● Extracted records
━━━━━━━━━━━━━━━━━━━━

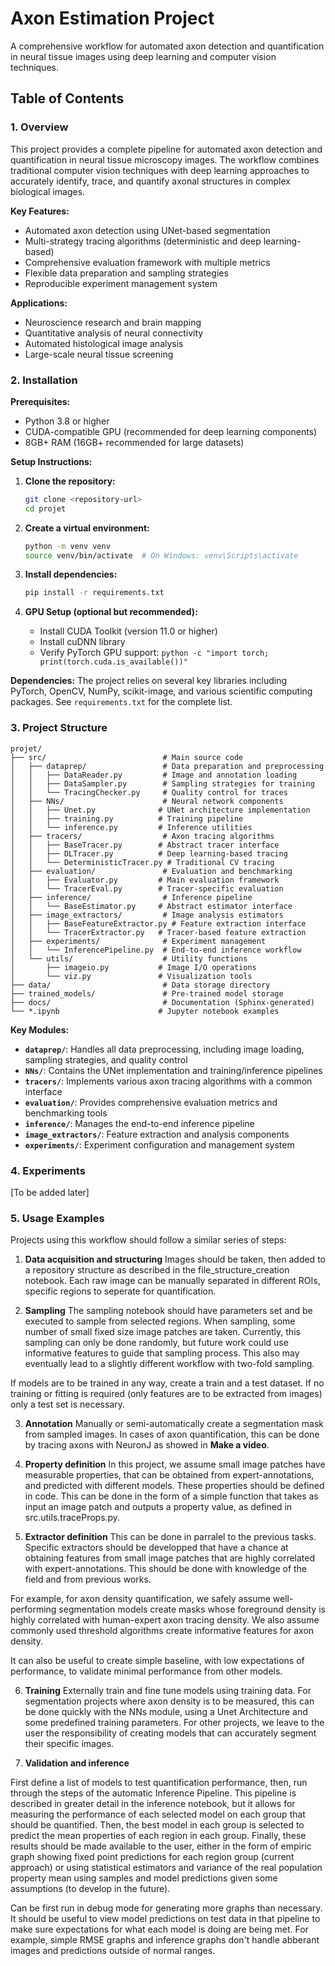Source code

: # Axon Estimation Project

A comprehensive workflow for automated axon detection and quantification in neural tissue images using deep learning and computer vision techniques.

## Table of Contents

### 1. Overview

This project provides a complete pipeline for automated axon detection and quantification in neural tissue microscopy images. The workflow combines traditional computer vision techniques with deep learning approaches to accurately identify, trace, and quantify axonal structures in complex biological images.

**Key Features:**
- Automated axon detection using UNet-based segmentation
- Multi-strategy tracing algorithms (deterministic and deep learning-based)
- Comprehensive evaluation framework with multiple metrics
- Flexible data preparation and sampling strategies
- Reproducible experiment management system

**Applications:**
- Neuroscience research and brain mapping
- Quantitative analysis of neural connectivity
- Automated histological image analysis
- Large-scale neural tissue screening

### 2. Installation

**Prerequisites:**
- Python 3.8 or higher
- CUDA-compatible GPU (recommended for deep learning components)
- 8GB+ RAM (16GB+ recommended for large datasets)

**Setup Instructions:**

1. **Clone the repository:**
   ```bash
   git clone <repository-url>
   cd projet
   ```

2. **Create a virtual environment:**
   ```bash
   python -m venv venv
   source venv/bin/activate  # On Windows: venv\Scripts\activate
   ```

3. **Install dependencies:**
   ```bash
   pip install -r requirements.txt
   ```

4. **GPU Setup (optional but recommended):**
   - Install CUDA Toolkit (version 11.0 or higher)
   - Install cuDNN library
   - Verify PyTorch GPU support: `python -c "import torch; print(torch.cuda.is_available())"`

**Dependencies:**
The project relies on several key libraries including PyTorch, OpenCV, NumPy, scikit-image, and various scientific computing packages. See `requirements.txt` for the complete list.

### 3. Project Structure

```
projet/
├── src/                          # Main source code
│   ├── dataprep/                 # Data preparation and preprocessing
│   │   ├── DataReader.py         # Image and annotation loading
│   │   ├── DataSampler.py        # Sampling strategies for training
│   │   └── TracingChecker.py     # Quality control for traces
│   ├── NNs/                      # Neural network components
│   │   ├── Unet.py              # UNet architecture implementation
│   │   ├── training.py          # Training pipeline
│   │   └── inference.py         # Inference utilities
│   ├── tracers/                  # Axon tracing algorithms
│   │   ├── BaseTracer.py        # Abstract tracer interface
│   │   ├── DLTracer.py          # Deep learning-based tracing
│   │   └── DeterministicTracer.py # Traditional CV tracing
│   ├── evaluation/               # Evaluation and benchmarking
│   │   ├── Evaluator.py         # Main evaluation framework
│   │   └── TracerEval.py        # Tracer-specific evaluation
│   ├── inference/                # Inference pipeline
│   │   └── BaseEstimator.py     # Abstract estimator interface
│   ├── image_extractors/         # Image analysis estimators
│   │   ├── BaseFeatureExtractor.py # Feature extraction interface
│   │   └── TracerExtractor.py   # Tracer-based feature extraction
│   ├── experiments/              # Experiment management
│   │   └── InferencePipeline.py  # End-to-end inference workflow
│   └── utils/                    # Utility functions
│       ├── imageio.py           # Image I/O operations
│       └── viz.py               # Visualization tools
├── data/                         # Data storage directory
├── trained_models/               # Pre-trained model storage
├── docs/                         # Documentation (Sphinx-generated)
└── *.ipynb                      # Jupyter notebook examples
```

**Key Modules:**

- **`dataprep/`**: Handles all data preprocessing, including image loading, sampling strategies, and quality control
- **`NNs/`**: Contains the UNet implementation and training/inference pipelines
- **`tracers/`**: Implements various axon tracing algorithms with a common interface
- **`evaluation/`**: Provides comprehensive evaluation metrics and benchmarking tools
- **`inference/`**: Manages the end-to-end inference pipeline
- **`image_extractors/`**: Feature extraction and analysis components
- **`experiments/`**: Experiment configuration and management system

### 4. Experiments

[To be added later]

### 5. Usage Examples

Projects using this workflow should follow a similar series of steps:

1. **Data acquisition and structuring**
Images should be taken, then added to a repository structure as described in the file_structure_creation notebook. Each raw image can be manually separated in different ROIs, specific regions to seperate for quantification.

2. **Sampling**
The sampling notebook should have parameters set and be executed to sample from selected regions.
When sampling, some number of small fixed size image patches are taken. 
Currently, this sampling can only be done randomly, but future work could use informative features to guide that sampling process. This also may eventually lead to a slightly different workflow with two-fold sampling.

If models are to be trained in any way, create a train and a test dataset. If no training or fitting is required (only features are to be extracted from images) only a test set is necessary.

3. **Annotation**
Manually or semi-automatically create a segmentation mask from sampled images. In cases of axon quantification, this can be done by tracing axons with NeuronJ as showed in **Make a video**.

4. **Property definition**
In this project, we assume small image patches have measurable properties, that can be obtained from expert-annotations, and predicted with different models. These properties should be defined in code. This can be done in the form of a simple function that takes as input an image patch and outputs a property value, as defined in src.utils.traceProps.py.

5. **Extractor definition**
This can be done in parralel to the previous tasks. Specific extractors should be developped that have a chance at obtaining features from small image patches that are highly correlated with expert-annotations. This should be done with knowledge of the field and from previous works.

For example, for axon density quantification, we safely assume well-performing segmentation models create masks whose foreground density is highly correlated with human-expert axon tracing density. We also assume commonly used threshold algorithms create informative features for axon density.

It can also be useful to create simple baseline, with low expectations of performance, to validate minimal performance from other models.

6. **Training**
Externally train and fine tune models using training data. For segmentation projects where axon density is to be measured, this can be done quickly with the NNs module, using a Unet Architecture and some predefined training parameters. For other projects, we leave to the user the responsibility of creating models that can accurately segment their specific images. 

7. **Validation and inference**

First define a list of models to test quantification performance, then, run through the steps of the automatic Inference Pipeline. This pipeline is described in greater detail in the inference notebook, but it allows for measuring the performance of each selected model on each group that should be quantified. Then, the best model in each group is selected to predict the mean properties of each region in each group.
Finally, these results should be made available to the user, either in the form of empiric graph showing fixed point predictions for each region group (current approach) or using statistical estimators and variance of the real population property mean using samples and model predictions given some assumptions (to develop in the future).

Can be first run in debug mode for generating more graphs than necessary. It should be useful to view model predictions on test data in that pipeline to make sure expectations for what each model is doing are being met. For example, simple RMSE graphs and inference graphs don't handle abberant images and predictions outside of normal ranges. 
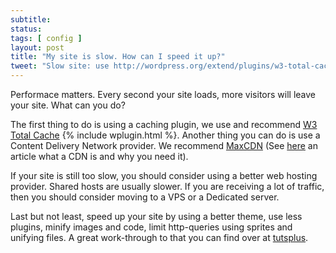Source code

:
 ```yaml
---
subtitle:
status:
tags: [ config ]
layout: post
title: "My site is slow. How can I speed it up?"
tweet: "Slow site: use http://wordpress.org/extend/plugins/w3-total-cache/ http://www.maxcdn.com/ and a better theme"
---
```


Performace matters. Every second your site loads, more visitors will leave your site. What can you do?

The first thing to do is using a caching plugin, we use and recommend [W3 Total Cache][w3c] {% include wplugin.html %}. Another thing you can do is use a Content Delivery Network provider. We recommend [MaxCDN](http://www.maxcdn.com/) (See [here][yoa] an article what a CDN is and why you need it).

If your site is still too slow, you should consider using a better web hosting provider. Shared hosts are usually slower. If you are receiving a lot of traffic, then you should consider moving to a VPS or a Dedicated server.

Last but not least, speed up your site by using a better theme, use less plugins, minify images and code, limit http-queries using sprites and unifying files. A great work-through to that you can find over at [tutsplus][tut].

[tut]: http://wp.tutsplus.com/tutorials/the-ultimate-quickstart-guide-to-speeding-up-your-wordpress-site/
[w3c]: http://wordpress.org/extend/plugins/w3-total-cache/
[yoa]: http://yoast.com/articles/cdn-wordpress-maxcdn/
[max]: http://www.maxcdn.com/

[w3b]: http://www.wpbeginner.com/plugins/how-to-install-and-setup-w3-total-cache-for-beginners/
[cdn]: http://www.wpbeginner.com/beginners-guide/why-you-need-a-cdn-for-your-wordpress-blog-infographic/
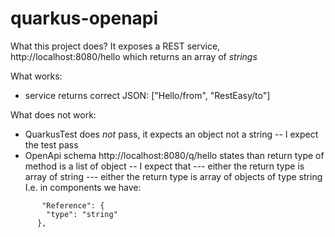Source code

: # quarkus-openapi

What this project does?
It exposes a REST service, http://localhost:8080/hello which returns an array of *strings*

What works:
- service returns correct JSON: ["Hello/from", "RestEasy/to"]

What does not work: 
- QuarkusTest does *not* pass, it expects an object not a string
-- I expect the test pass
- OpenApi schema http://localhost:8080/q/hello states than return type of method is a list of object
-- I expect that
--- either the return type is array of string
--- either the return type is array of objects of type string
I.e. in components we have:
```
       "Reference": {
        "type": "string"
      }, 
```
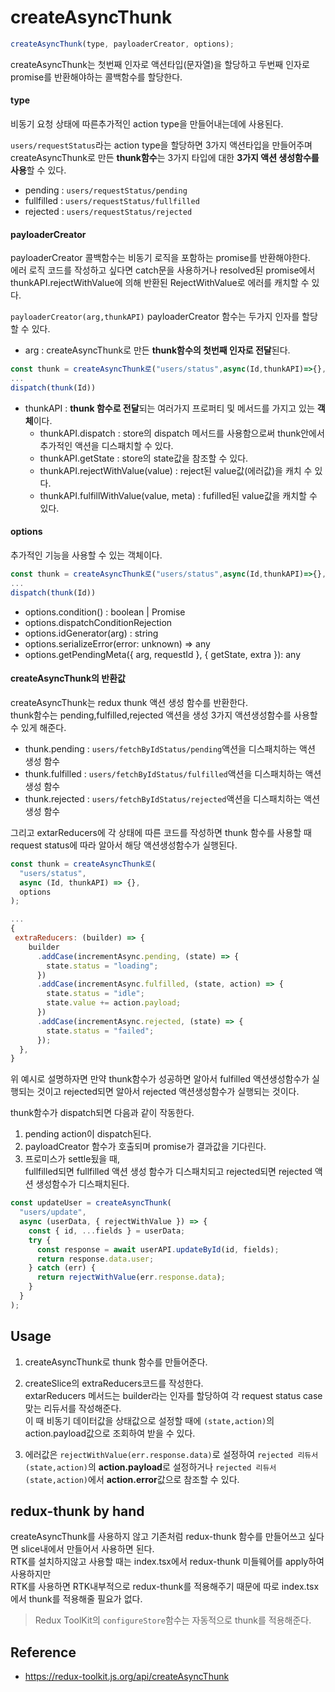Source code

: # createAsyncThunk

```js
createAsyncThunk(type, payloaderCreator, options);
```

createAsyncThunk는 첫번째 인자로 액션타입(문자열)을 할당하고 두번째 인자로 promise를 반환해야하는 콜백함수를 할당한다.

#### type

비동기 요청 상태에 따른추가적인 action type을 만들어내는데에 사용된다.

`users/requestStatus`라는 action type을 할당하면 3가지 액션타입을 만들어주며  
createAsyncThunk로 만든 **thunk함수**는 3가지 타입에 대한 **3가지 액션 생성함수를 사용**할 수 있다.

- pending : `users/requestStatus/pending`
- fullfilled : `users/requestStatus/fullfilled`
- rejected : `users/requestStatus/rejected`

#### payloaderCreator

payloaderCreator 콜백함수는 비동기 로직을 포함하는 promise를 반환해야한다.  
에러 로직 코드를 작성하고 싶다면 catch문을 사용하거나 resolved된 promise에서 thunkAPI.rejectWithValue에 의해 반환된 RejectWithValue로 에러를 캐치할 수 있다.

`payloaderCreator(arg,thunkAPI)`
payloaderCreator 함수는 두가지 인자를 할당할 수 있다.

- arg : createAsyncThunk로 만든 **thunk함수의 첫번째 인자로 전달**된다.

```js
const thunk = createAsyncThunk로("users/status",async(Id,thunkAPI)=>{},options)
...
dispatch(thunk(Id))
```

- thunkAPI : **thunk 함수로 전달**되는 여러가지 프로퍼티 및 메서드를 가지고 있는 **객체**이다.
  - thunkAPI.dispatch : store의 dispatch 메서드를 사용함으로써 thunk안에서 추가적인 액션을 디스패치할 수 있다.
  - thunkAPI.getState : store의 state값을 참조할 수 있다.
  - thunkAPI.rejectWithValue(value) : reject된 value값(에러값)을 캐치 수 있다.
  - thunkAPI.fulfillWithValue(value, meta) : fufilled된 value값을 캐치할 수 있다.

#### options

추가적인 기능을 사용할 수 있는 객체이다.

```js
const thunk = createAsyncThunk로("users/status",async(Id,thunkAPI)=>{},options)
...
dispatch(thunk(Id))
```

- options.condition() : boolean | Promise<boolean>
- options.dispatchConditionRejection
- options.idGenerator(arg) : string
- options.serializeError(error: unknown) => any
- options.getPendingMeta({ arg, requestId }, { getState, extra }): any

#### createAsyncThunk의 반환값

createAsyncThunk는 redux thunk 액션 생성 함수를 반환한다.  
thunk함수는 pending,fulfilled,rejected 액션을 생성 3가지 액션생성함수를 사용할 수 있게 해준다.

- thunk.pending : `users/fetchByIdStatus/pending`액션을 디스패치하는 액션 생성 함수
- thunk.fulfilled : `users/fetchByIdStatus/fulfilled`액션을 디스패치하는 액션 생성 함수
- thunk.rejected : `users/fetchByIdStatus/rejected`액션을 디스패치하는 액션 생성 함수

그리고 extarReducers에 각 상태에 따른 코드를 작성하면 thunk 함수를 사용할 때 request status에 따라 알아서 해당 액션생성함수가 실행된다.

```js
const thunk = createAsyncThunk로(
  "users/status",
  async (Id, thunkAPI) => {},
  options
);

...
{
 extraReducers: (builder) => {
    builder
      .addCase(incrementAsync.pending, (state) => {
        state.status = "loading";
      })
      .addCase(incrementAsync.fulfilled, (state, action) => {
        state.status = "idle";
        state.value += action.payload;
      })
      .addCase(incrementAsync.rejected, (state) => {
        state.status = "failed";
      });
  },
}
```

위 예시로 설명하자면 만약 thunk함수가 성공하면 알아서 fulfilled 액션생성함수가 실행되는 것이고 rejected되면 알아서 rejected 액션생성함수가 실행되는 것이다.

thunk함수가 dispatch되면 다음과 같이 작동한다.

1. pending action이 dispatch된다.
2. payloadCreator 함수가 호출되며 promise가 결과값을 기다린다.
3. 프로미스가 settle됬을 때,  
   fullfilled되면 fullfilled 액션 생성 함수가 디스패치되고 rejected되면 rejected 액션 생성함수가 디스패치된다.

```js
const updateUser = createAsyncThunk(
  "users/update",
  async (userData, { rejectWithValue }) => {
    const { id, ...fields } = userData;
    try {
      const response = await userAPI.updateById(id, fields);
      return response.data.user;
    } catch (err) {
      return rejectWithValue(err.response.data);
    }
  }
);
```

## Usage

1. createAsyncThunk로 thunk 함수를 만들어준다.

2. createSlice의 extraReducers코드를 작성한다.  
   extarReducers 메서드는 builder라는 인자를 할당하여 각 request status case맞는 리듀서를 작성해준다.  
   이 때 비동기 데이터값을 상태값으로 설정할 때에 `(state,action)`의 action.payload값으로 조회하여 받을 수 있다.

3. 에러값은 `rejectWithValue(err.response.data)`로 설정하여 `rejected 리듀서(state,action)`의 **action.payload**로 설정하거나
   `rejected 리듀서(state,action)`에서 **action.error**값으로 참조할 수 있다.

## redux-thunk by hand

createAsyncThunk를 사용하지 않고 기존처럼 redux-thunk 함수를 만들어쓰고 싶다면 slice내에서 만들어서 사용하면 된다.  
RTK를 설치하지않고 사용할 때는 index.tsx에서 redux-thunk 미들웨어를 apply하여 사용하지만  
RTK를 사용하면 RTK내부적으로 redux-thunk를 적용해주기 때문에 따로 index.tsx에서 thunk를 적용해줄 필요가 없다.

> Redux ToolKit의 `configureStore`함수는 자동적으로 thunk를 적용해준다.

## Reference

- https://redux-toolkit.js.org/api/createAsyncThunk
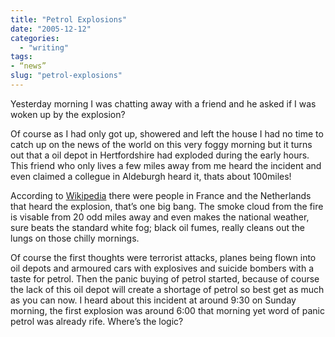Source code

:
 ```yaml
---
title: "Petrol Explosions"
date: "2005-12-12"
categories: 
  - "writing"
tags:
- “news”
slug: "petrol-explosions"
---
```


Yesterday morning I was chatting away with a friend and he asked if I was woken up by the explosion?
  
Of course as I had only got up, showered and left the house I had no time to catch up on the news of the world on this very foggy morning but it turns out that a oil depot in Hertfordshire had exploded during the early hours. This friend who only lives a few miles away from me heard the incident and even claimed a collegue in Aldeburgh heard it, thats about 100miles!
  
According to [Wikipedia][1] there were people in France and the Netherlands that heard the explosion, that’s one big bang. The smoke cloud from the fire is visable from 20 odd miles away and even makes the national weather, sure beats the standard white fog; black oil fumes, really cleans out the lungs on those chilly mornings.
  
Of course the first thoughts were terrorist attacks, planes being flown into oil depots and armoured cars with explosives and suicide bombers with a taste for petrol. Then the panic buying of petrol started, because of course the lack of this oil depot will create a shortage of petrol so best get as much as you can now. I heard about this incident at around 9:30 on Sunday morning, the first explosion was around 6:00 that morning yet word of panic petrol was already rife. Where’s the logic?

[1]:	https://en.wikipedia.org/wiki/2005_Hertfordshire_Oil_Storage_Terminal_fire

━━━━━━━━━━━━━━━━━━━━

Tally the lines of the records that hold the word "wordpress" and output only the total.

● YOUR SOLUTION
5